┏━━

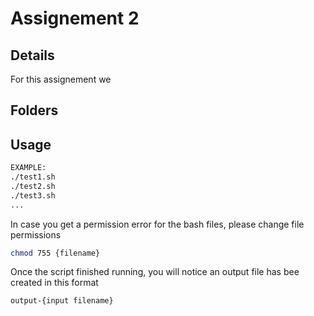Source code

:# Assignement 2
## Details
For this assignement we 
## Folders

## Usage
```bash
EXAMPLE:
./test1.sh
./test2.sh
./test3.sh
...
```

In case you get a permission error for the bash files, please change
file permissions
```bash
chmod 755 {filename}
```

Once the script finished running, you will notice an output file has bee created in this format
```
output-{input filename}
```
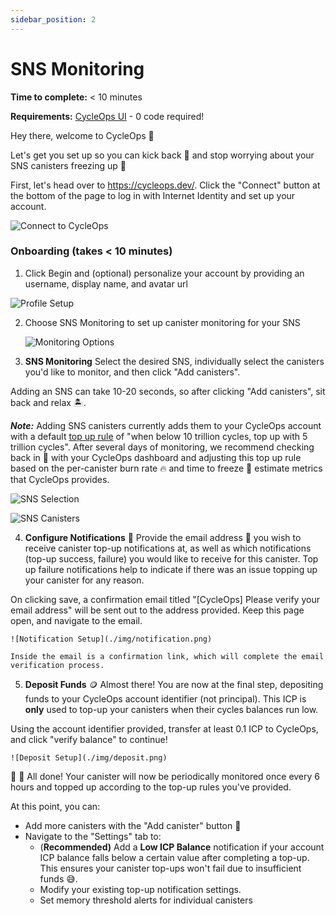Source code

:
 ```yaml
---
sidebar_position: 2
---
```


# SNS Monitoring

**Time to complete:** < 10 minutes

**Requirements:** [CycleOps UI](https://cycleops.dev) - 0 code required!

Hey there, welcome to CycleOps 👋

Let's get you set up so you can kick back 🍺 and stop worrying about your SNS canisters freezing up 🥶

First, let's head over to https://cycleops.dev/. Click the "Connect" button at the bottom of the page to log in with Internet Identity and set up your account.

![Connect to CycleOps](./img/connect.png)

### Onboarding (takes < 10 minutes)

1. Click Begin and (optional) personalize your account by providing an username, display name, and avatar url

![Profile Setup](./img/profile.png)

2. Choose SNS Monitoring to set up canister monitoring for your SNS

   ![Monitoring Options](./img/monitoring.png)

3. **SNS Monitoring**
   Select the desired SNS, individually select the canisters you'd like to monitor, and then click "Add canisters".

Adding an SNS can take 10-20 seconds, so after clicking "Add canisters", sit back and relax 🏝️.

**_Note:_** Adding SNS canisters currently adds them to your CycleOps account with a default [top up rule](./basics/topup-rules) of "when below 10 trillion cycles, top up with 5 trillion cycles". After several days of monitoring, we recommend checking back in 👀 with your CycleOps dashboard and adjusting this top up rule based on the per-canister burn rate 🔥 and time to freeze 🥶 estimate metrics that CycleOps provides.

![SNS Selection](./img/sns.png)

![SNS Canisters](./img/sns-canisters.png)

4. **Configure Notifications** 🔔
   Provide the email address 📩 you wish to receive canister top-up notifications at, as well as which notifications (top-up success, failure) you would like to receive for this canister. Top up failure notifications help to indicate if there was an issue topping up your canister for any reason.

On clicking save, a confirmation email titled "[CycleOps] Please verify your email address" will be sent out to the address provided. Keep this page open, and navigate to the email.

    ![Notification Setup](./img/notification.png)

    Inside the email is a confirmation link, which will complete the email verification process.

5. **Deposit Funds** 🪙
   Almost there! You are now at the final step, depositing funds to your CycleOps account identifier (not principal). This ICP is **only** used to top-up your canisters when their cycles balances run low.

Using the account identifier provided, transfer at least 0.1 ICP to CycleOps, and click "verify balance" to continue!

    ![Deposit Setup](./img/deposit.png)

🎉 🍻 All done! Your canister will now be periodically monitored once every 6 hours and topped up according to the top-up rules you've provided.

At this point, you can:

- Add more canisters with the "Add canister" button 🚀
- Navigate to the "Settings" tab to:
  - (**Recommended)** Add a **Low ICP Balance** notification if your account ICP balance falls below a certain value after completing a top-up. This ensures your canister top-ups won't fail due to insufficient funds 😅.
  - Modify your existing top-up notification settings.
  - Set memory threshold alerts for individual canisters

┗━━

Range to copy from the records above: the line containing "file permissions" to the line containing "Select the desired", both included. Output those lines exactly and only those, skipping pictures.

**Exercise response**
file permissions
```bash
chmod 755 {filename}
```

Once the script finished running, you will notice an output file has bee created in this format
```
output-{input filename}
```
Source code

:
 ```yaml
---
sidebar_position: 2
---
```


# SNS Monitoring

**Time to complete:** < 10 minutes

**Requirements:** [CycleOps UI](https://cycleops.dev) - 0 code required!

Hey there, welcome to CycleOps 👋

Let's get you set up so you can kick back 🍺 and stop worrying about your SNS canisters freezing up 🥶

First, let's head over to https://cycleops.dev/. Click the "Connect" button at the bottom of the page to log in with Internet Identity and set up your account.

![Connect to CycleOps](./img/connect.png)

### Onboarding (takes < 10 minutes)

1. Click Begin and (optional) personalize your account by providing an username, display name, and avatar url

![Profile Setup](./img/profile.png)

2. Choose SNS Monitoring to set up canister monitoring for your SNS

   ![Monitoring Options](./img/monitoring.png)

3. **SNS Monitoring**
   Select the desired SNS, individually select the canisters you'd like to monitor, and then click "Add canisters".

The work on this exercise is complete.